__WHAT YOU SHOULD DO__
Transcribe the data in full and exactly, omitting any pictures.

#### GIVEN RECORDS

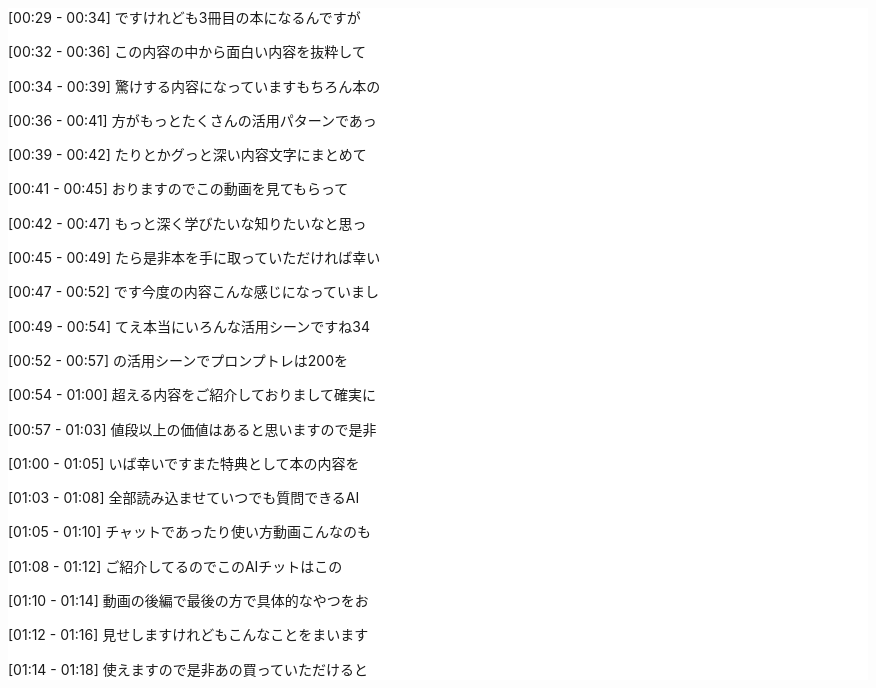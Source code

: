 [00:29 - 00:34]
ですけれども3冊目の本になるんですが

[00:32 - 00:36]
この内容の中から面白い内容を抜粋して

[00:34 - 00:39]
驚けする内容になっていますもちろん本の

[00:36 - 00:41]
方がもっとたくさんの活用パターンであっ

[00:39 - 00:42]
たりとかグっと深い内容文字にまとめて

[00:41 - 00:45]
おりますのでこの動画を見てもらって

[00:42 - 00:47]
もっと深く学びたいな知りたいなと思っ

[00:45 - 00:49]
たら是非本を手に取っていただければ幸い

[00:47 - 00:52]
です今度の内容こんな感じになっていまし

[00:49 - 00:54]
てえ本当にいろんな活用シーンですね34

[00:52 - 00:57]
の活用シーンでプロンプトレは200を

[00:54 - 01:00]
超える内容をご紹介しておりまして確実に

[00:57 - 01:03]
値段以上の価値はあると思いますので是非

[01:00 - 01:05]
いば幸いですまた特典として本の内容を

[01:03 - 01:08]
全部読み込ませていつでも質問できるAI

[01:05 - 01:10]
チャットであったり使い方動画こんなのも

[01:08 - 01:12]
ご紹介してるのでこのAIチットはこの

[01:10 - 01:14]
動画の後編で最後の方で具体的なやつをお

[01:12 - 01:16]
見せしますけれどもこんなことをまいます

[01:14 - 01:18]
使えますので是非あの買っていただけると
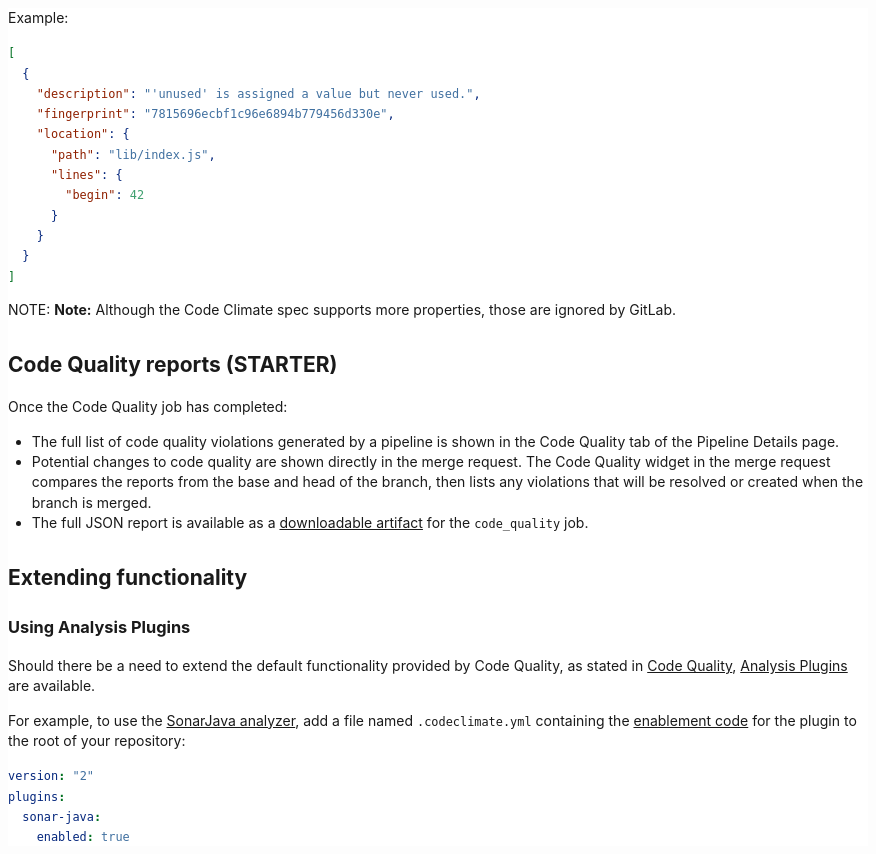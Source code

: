Example:

```json
[
  {
    "description": "'unused' is assigned a value but never used.",
    "fingerprint": "7815696ecbf1c96e6894b779456d330e",
    "location": {
      "path": "lib/index.js",
      "lines": {
        "begin": 42
      }
    }
  }
]
```

NOTE: **Note:**
Although the Code Climate spec supports more properties, those are ignored by
GitLab.

## Code Quality reports **(STARTER)**

Once the Code Quality job has completed:

- The full list of code quality violations generated by a pipeline is shown in the
  Code Quality tab of the Pipeline Details page.
- Potential changes to code quality are shown directly in the merge request.
  The Code Quality widget in the merge request compares the reports from the base and head of the branch,
  then lists any violations that will be resolved or created when the branch is merged.
- The full JSON report is available as a
  [downloadable artifact](../../../ci/pipelines/job_artifacts.md#downloading-artifacts)
  for the `code_quality` job.

## Extending functionality

### Using Analysis Plugins

Should there be a need to extend the default functionality provided by Code Quality, as stated in [Code Quality](#code-quality), [Analysis Plugins](https://docs.codeclimate.com/docs/list-of-engines) are available.

For example, to use the [SonarJava analyzer](https://docs.codeclimate.com/docs/sonar-java),
add a file named `.codeclimate.yml` containing the [enablement code](https://docs.codeclimate.com/docs/sonar-java#enable-the-plugin)
for the plugin to the root of your repository:

```yaml
version: "2"
plugins:
  sonar-java:
    enabled: true
```
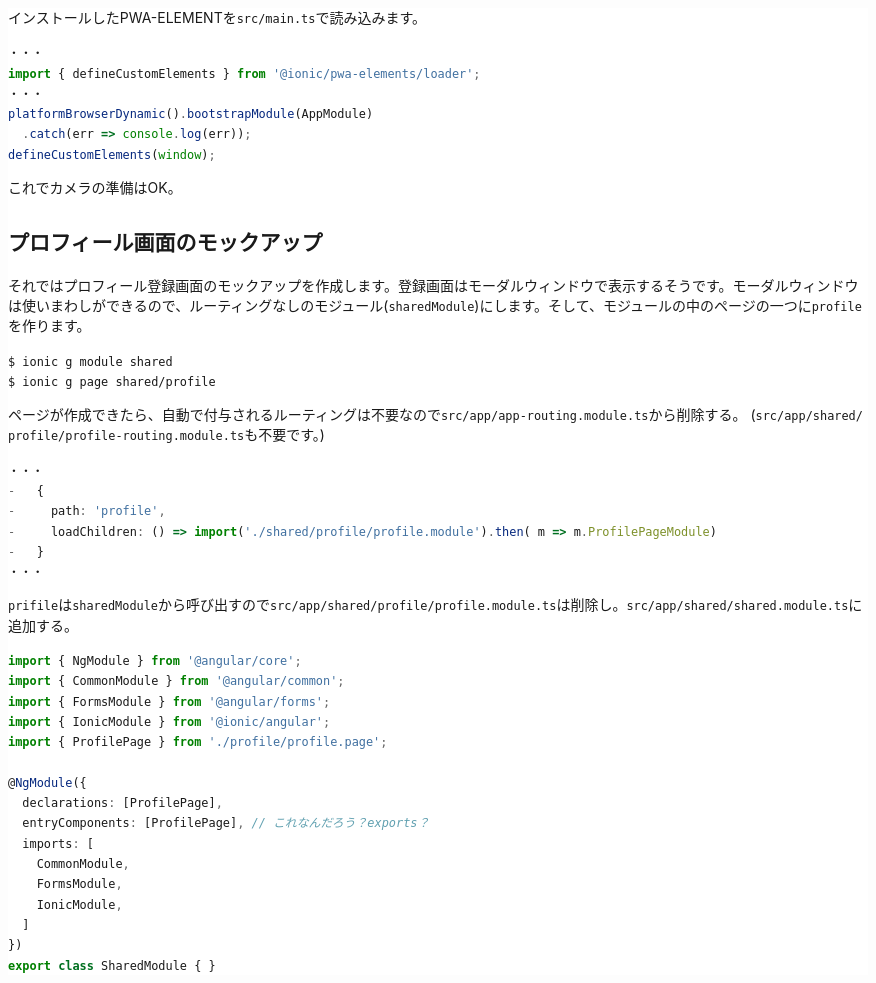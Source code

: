 インストールしたPWA-ELEMENTを`src/main.ts`で読み込みます。

```typescript
・・・
import { defineCustomElements } from '@ionic/pwa-elements/loader';
・・・
platformBrowserDynamic().bootstrapModule(AppModule)
  .catch(err => console.log(err));
defineCustomElements(window);
```

これでカメラの準備はOK。

## プロフィール画面のモックアップ

それではプロフィール登録画面のモックアップを作成します。登録画面はモーダルウィンドウで表示するそうです。モーダルウィンドウは使いまわしができるので、ルーティングなしのモジュール(`sharedModule`)にします。そして、モジュールの中のページの一つに`profile`を作ります。

```
$ ionic g module shared
$ ionic g page shared/profile
```

ページが作成できたら、自動で付与されるルーティングは不要なので`src/app/app-routing.module.ts`から削除する。
(`src/app/shared/profile/profile-routing.module.ts`も不要です。)


```typescript
・・・
-   {
-     path: 'profile',
-     loadChildren: () => import('./shared/profile/profile.module').then( m => m.ProfilePageModule)
-   }
・・・
```

`prifile`は`sharedModule`から呼び出すので`src/app/shared/profile/profile.module.ts`は削除し。`src/app/shared/shared.module.ts`に追加する。

```typescript
import { NgModule } from '@angular/core';
import { CommonModule } from '@angular/common';
import { FormsModule } from '@angular/forms';
import { IonicModule } from '@ionic/angular';
import { ProfilePage } from './profile/profile.page';

@NgModule({
  declarations: [ProfilePage],
  entryComponents: [ProfilePage], // これなんだろう？exports？
  imports: [
    CommonModule,
    FormsModule,
    IonicModule,
  ]
})
export class SharedModule { }
```
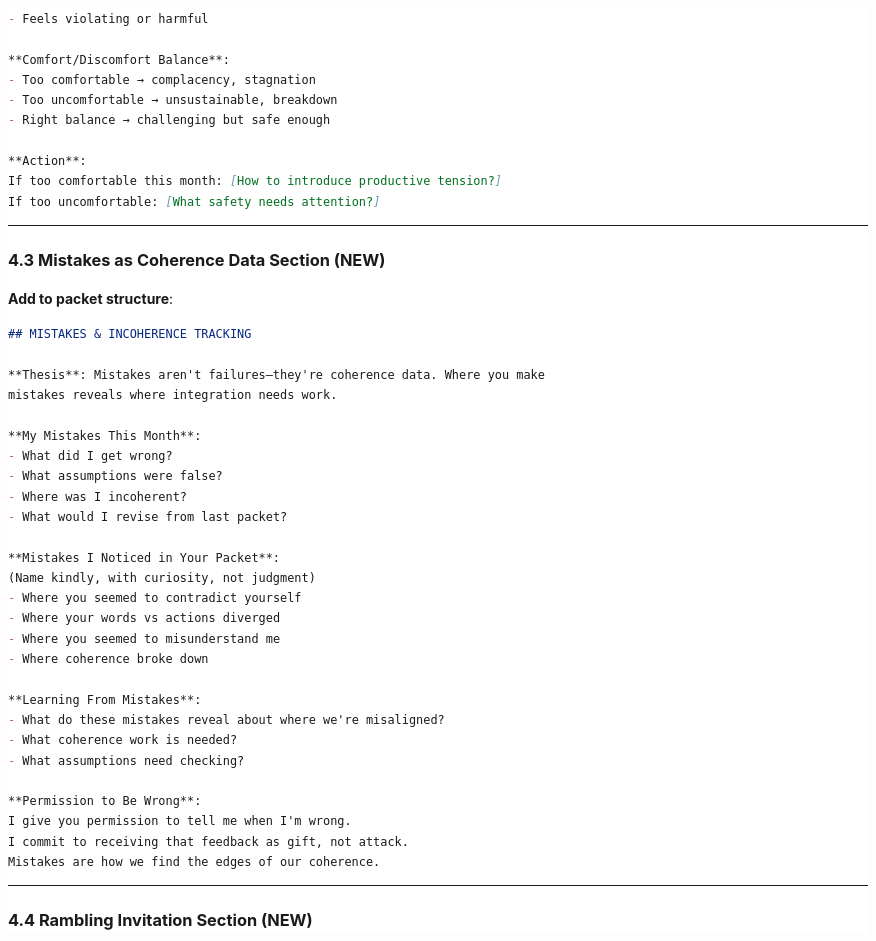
 ```markdown
- Feels violating or harmful

**Comfort/Discomfort Balance**:
- Too comfortable → complacency, stagnation
- Too uncomfortable → unsustainable, breakdown
- Right balance → challenging but safe enough

**Action**:
If too comfortable this month: [How to introduce productive tension?]
If too uncomfortable: [What safety needs attention?]
```

---

### 4.3 Mistakes as Coherence Data Section (NEW)

**Add to packet structure**:

```markdown
## MISTAKES & INCOHERENCE TRACKING

**Thesis**: Mistakes aren't failures—they're coherence data. Where you make 
mistakes reveals where integration needs work.

**My Mistakes This Month**:
- What did I get wrong?
- What assumptions were false?
- Where was I incoherent?
- What would I revise from last packet?

**Mistakes I Noticed in Your Packet**:
(Name kindly, with curiosity, not judgment)
- Where you seemed to contradict yourself
- Where your words vs actions diverged
- Where you seemed to misunderstand me
- Where coherence broke down

**Learning From Mistakes**:
- What do these mistakes reveal about where we're misaligned?
- What coherence work is needed?
- What assumptions need checking?

**Permission to Be Wrong**:
I give you permission to tell me when I'm wrong.
I commit to receiving that feedback as gift, not attack.
Mistakes are how we find the edges of our coherence.
```

---

### 4.4 Rambling Invitation Section (NEW)
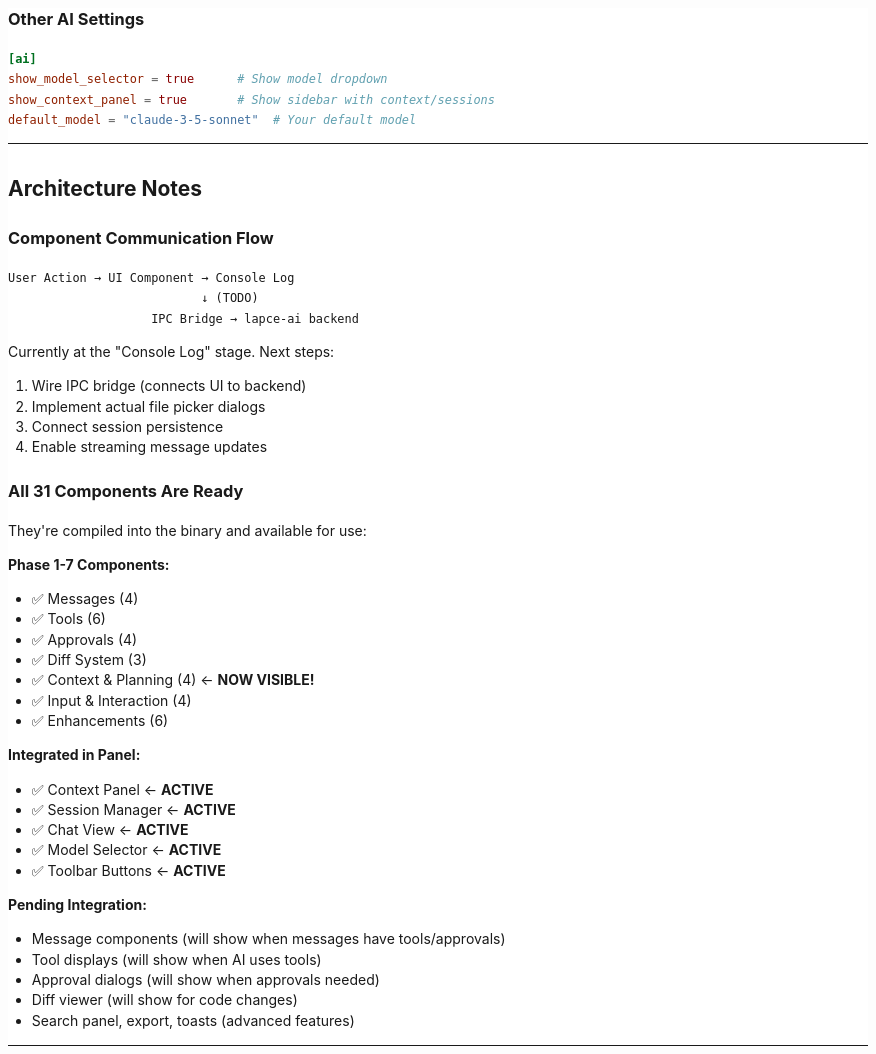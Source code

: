 ### Other AI Settings
```toml
[ai]
show_model_selector = true      # Show model dropdown
show_context_panel = true       # Show sidebar with context/sessions
default_model = "claude-3-5-sonnet"  # Your default model
```

---

## Architecture Notes

### Component Communication Flow
```
User Action → UI Component → Console Log
                           ↓ (TODO)
                    IPC Bridge → lapce-ai backend
```

Currently at the "Console Log" stage. Next steps:
1. Wire IPC bridge (connects UI to backend)
2. Implement actual file picker dialogs
3. Connect session persistence
4. Enable streaming message updates

### All 31 Components Are Ready
They're compiled into the binary and available for use:

**Phase 1-7 Components:**
- ✅ Messages (4)
- ✅ Tools (6)
- ✅ Approvals (4)
- ✅ Diff System (3)
- ✅ Context & Planning (4) ← **NOW VISIBLE!**
- ✅ Input & Interaction (4)
- ✅ Enhancements (6)

**Integrated in Panel:**
- ✅ Context Panel ← **ACTIVE**
- ✅ Session Manager ← **ACTIVE**
- ✅ Chat View ← **ACTIVE**
- ✅ Model Selector ← **ACTIVE**
- ✅ Toolbar Buttons ← **ACTIVE**

**Pending Integration:**
- Message components (will show when messages have tools/approvals)
- Tool displays (will show when AI uses tools)
- Approval dialogs (will show when approvals needed)
- Diff viewer (will show for code changes)
- Search panel, export, toasts (advanced features)

---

########

__EXPECTED ANSWER__
Source code

: [00:29 - 00:34]
ですけれども3冊目の本になるんですが

[00:32 - 00:36]
この内容の中から面白い内容を抜粋して

[00:34 - 00:39]
驚けする内容になっていますもちろん本の

[00:36 - 00:41]
方がもっとたくさんの活用パターンであっ

[00:39 - 00:42]
たりとかグっと深い内容文字にまとめて

[00:41 - 00:45]
おりますのでこの動画を見てもらって

[00:42 - 00:47]
もっと深く学びたいな知りたいなと思っ

[00:45 - 00:49]
たら是非本を手に取っていただければ幸い

[00:47 - 00:52]
です今度の内容こんな感じになっていまし

[00:49 - 00:54]
てえ本当にいろんな活用シーンですね34

[00:52 - 00:57]
の活用シーンでプロンプトレは200を

[00:54 - 01:00]
超える内容をご紹介しておりまして確実に

[00:57 - 01:03]
値段以上の価値はあると思いますので是非

[01:00 - 01:05]
いば幸いですまた特典として本の内容を

[01:03 - 01:08]
全部読み込ませていつでも質問できるAI

[01:05 - 01:10]
チャットであったり使い方動画こんなのも

[01:08 - 01:12]
ご紹介してるのでこのAIチットはこの

[01:10 - 01:14]
動画の後編で最後の方で具体的なやつをお

[01:12 - 01:16]
見せしますけれどもこんなことをまいます

[01:14 - 01:18]
使えますので是非あの買っていただけると
Source code

:Example:

```json
[
  {
    "description": "'unused' is assigned a value but never used.",
    "fingerprint": "7815696ecbf1c96e6894b779456d330e",
    "location": {
      "path": "lib/index.js",
      "lines": {
        "begin": 42
      }
    }
  }
]
```

NOTE: **Note:**
Although the Code Climate spec supports more properties, those are ignored by
GitLab.

## Code Quality reports **(STARTER)**

Once the Code Quality job has completed:

- The full list of code quality violations generated by a pipeline is shown in the
  Code Quality tab of the Pipeline Details page.
- Potential changes to code quality are shown directly in the merge request.
  The Code Quality widget in the merge request compares the reports from the base and head of the branch,
  then lists any violations that will be resolved or created when the branch is merged.
- The full JSON report is available as a
  [downloadable artifact](../../../ci/pipelines/job_artifacts.md#downloading-artifacts)
  for the `code_quality` job.

## Extending functionality

### Using Analysis Plugins

Should there be a need to extend the default functionality provided by Code Quality, as stated in [Code Quality](#code-quality), [Analysis Plugins](https://docs.codeclimate.com/docs/list-of-engines) are available.

For example, to use the [SonarJava analyzer](https://docs.codeclimate.com/docs/sonar-java),
add a file named `.codeclimate.yml` containing the [enablement code](https://docs.codeclimate.com/docs/sonar-java#enable-the-plugin)
for the plugin to the root of your repository:

```yaml
version: "2"
plugins:
  sonar-java:
    enabled: true
```
Source code

: インストールしたPWA-ELEMENTを`src/main.ts`で読み込みます。

```typescript
・・・
import { defineCustomElements } from '@ionic/pwa-elements/loader';
・・・
platformBrowserDynamic().bootstrapModule(AppModule)
  .catch(err => console.log(err));
defineCustomElements(window);
```

これでカメラの準備はOK。

## プロフィール画面のモックアップ

それではプロフィール登録画面のモックアップを作成します。登録画面はモーダルウィンドウで表示するそうです。モーダルウィンドウは使いまわしができるので、ルーティングなしのモジュール(`sharedModule`)にします。そして、モジュールの中のページの一つに`profile`を作ります。

```
$ ionic g module shared
$ ionic g page shared/profile
```

ページが作成できたら、自動で付与されるルーティングは不要なので`src/app/app-routing.module.ts`から削除する。
(`src/app/shared/profile/profile-routing.module.ts`も不要です。)


```typescript
・・・
-   {
-     path: 'profile',
-     loadChildren: () => import('./shared/profile/profile.module').then( m => m.ProfilePageModule)
-   }
・・・
```

`prifile`は`sharedModule`から呼び出すので`src/app/shared/profile/profile.module.ts`は削除し。`src/app/shared/shared.module.ts`に追加する。

```typescript
import { NgModule } from '@angular/core';
import { CommonModule } from '@angular/common';
import { FormsModule } from '@angular/forms';
import { IonicModule } from '@ionic/angular';
import { ProfilePage } from './profile/profile.page';

@NgModule({
  declarations: [ProfilePage],
  entryComponents: [ProfilePage], // これなんだろう？exports？
  imports: [
    CommonModule,
    FormsModule,
    IonicModule,
  ]
})
export class SharedModule { }
```
 ```markdown
- Feels violating or harmful

**Comfort/Discomfort Balance**:
- Too comfortable → complacency, stagnation
- Too uncomfortable → unsustainable, breakdown
- Right balance → challenging but safe enough

**Action**:
If too comfortable this month: [How to introduce productive tension?]
If too uncomfortable: [What safety needs attention?]
```

---

### 4.3 Mistakes as Coherence Data Section (NEW)

**Add to packet structure**:

```markdown
## MISTAKES & INCOHERENCE TRACKING

**Thesis**: Mistakes aren't failures—they're coherence data. Where you make 
mistakes reveals where integration needs work.

**My Mistakes This Month**:
- What did I get wrong?
- What assumptions were false?
- Where was I incoherent?
- What would I revise from last packet?

**Mistakes I Noticed in Your Packet**:
(Name kindly, with curiosity, not judgment)
- Where you seemed to contradict yourself
- Where your words vs actions diverged
- Where you seemed to misunderstand me
- Where coherence broke down

**Learning From Mistakes**:
- What do these mistakes reveal about where we're misaligned?
- What coherence work is needed?
- What assumptions need checking?

**Permission to Be Wrong**:
I give you permission to tell me when I'm wrong.
I commit to receiving that feedback as gift, not attack.
Mistakes are how we find the edges of our coherence.
```

---

### 4.4 Rambling Invitation Section (NEW)
Source code

: ### Other AI Settings
```toml
[ai]
show_model_selector = true      # Show model dropdown
show_context_panel = true       # Show sidebar with context/sessions
default_model = "claude-3-5-sonnet"  # Your default model
```

---

## Architecture Notes

### Component Communication Flow
```
User Action → UI Component → Console Log
                           ↓ (TODO)
                    IPC Bridge → lapce-ai backend
```

Currently at the "Console Log" stage. Next steps:
1. Wire IPC bridge (connects UI to backend)
2. Implement actual file picker dialogs
3. Connect session persistence
4. Enable streaming message updates

### All 31 Components Are Ready
They're compiled into the binary and available for use:

**Phase 1-7 Components:**
- ✅ Messages (4)
- ✅ Tools (6)
- ✅ Approvals (4)
- ✅ Diff System (3)
- ✅ Context & Planning (4) ← **NOW VISIBLE!**
- ✅ Input & Interaction (4)
- ✅ Enhancements (6)

**Integrated in Panel:**
- ✅ Context Panel ← **ACTIVE**
- ✅ Session Manager ← **ACTIVE**
- ✅ Chat View ← **ACTIVE**
- ✅ Model Selector ← **ACTIVE**
- ✅ Toolbar Buttons ← **ACTIVE**

**Pending Integration:**
- Message components (will show when messages have tools/approvals)
- Tool displays (will show when AI uses tools)
- Approval dialogs (will show when approvals needed)
- Diff viewer (will show for code changes)
- Search panel, export, toasts (advanced features)

---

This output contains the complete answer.